The records that follow are to be reproduced exactly. Any pictures in them are left out.
====
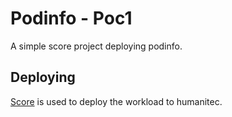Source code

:# Podinfo - Poc1

A simple score project deploying podinfo.

## Deploying

[Score](https://score.dev/) is used to deploy the workload to humanitec.
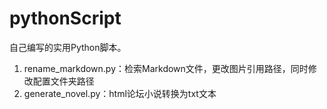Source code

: # pythonScript
自己编写的实用Python脚本。

1. rename_markdown.py：检索Markdown文件，更改图片引用路径，同时修改配置文件夹路径
2. generate_novel.py：html论坛小说转换为txt文本
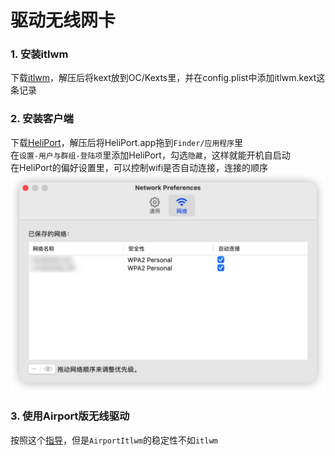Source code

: # 驱动无线网卡

### 1. 安装itlwm
下载[itlwm][1]，解压后将kext放到OC/Kexts里，并在config.plist中添加itlwm.kext这条记录

### 2. 安装客户端
下载[HeliPort][2]，解压后将HeliPort.app拖到`Finder/应用程序`里<br>
在`设置-用户与群组-登陆项`里添加HeliPort，勾选`隐藏`，这样就能开机自启动<br>
在HeliPort的偏好设置里，可以控制wifi是否自动连接，连接的顺序
![](../Images/heliport.png)

### 3. 使用Airport版无线驱动
按照这个[指导][3]，但是`AirportItlwm`的稳定性不如`itlwm`


[1]: https://github.com/OpenIntelWireless/itlwm/releases
[2]: https://github.com/OpenIntelWireless/HeliPort/releases
[3]: https://openintelwireless.github.io/itlwm/Installation.html#airportitlwm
====
Output of the exercise
Source code

:# Podinfo - Poc1

A simple score project deploying podinfo.

## Deploying

[Score](https://score.dev/) is used to deploy the workload to humanitec.
Source code

: # pythonScript
自己编写的实用Python脚本。

1. rename_markdown.py：检索Markdown文件，更改图片引用路径，同时修改配置文件夹路径
2. generate_novel.py：html论坛小说转换为txt文本
Source code

: # 驱动无线网卡

### 1. 安装itlwm
下载[itlwm][1]，解压后将kext放到OC/Kexts里，并在config.plist中添加itlwm.kext这条记录

### 2. 安装客户端
下载[HeliPort][2]，解压后将HeliPort.app拖到`Finder/应用程序`里<br>
在`设置-用户与群组-登陆项`里添加HeliPort，勾选`隐藏`，这样就能开机自启动<br>
在HeliPort的偏好设置里，可以控制wifi是否自动连接，连接的顺序
![](../Images/heliport.png)

### 3. 使用Airport版无线驱动
按照这个[指导][3]，但是`AirportItlwm`的稳定性不如`itlwm`


[1]: https://github.com/OpenIntelWireless/itlwm/releases
[2]: https://github.com/OpenIntelWireless/HeliPort/releases
[3]: https://openintelwireless.github.io/itlwm/Installation.html#airportitlwm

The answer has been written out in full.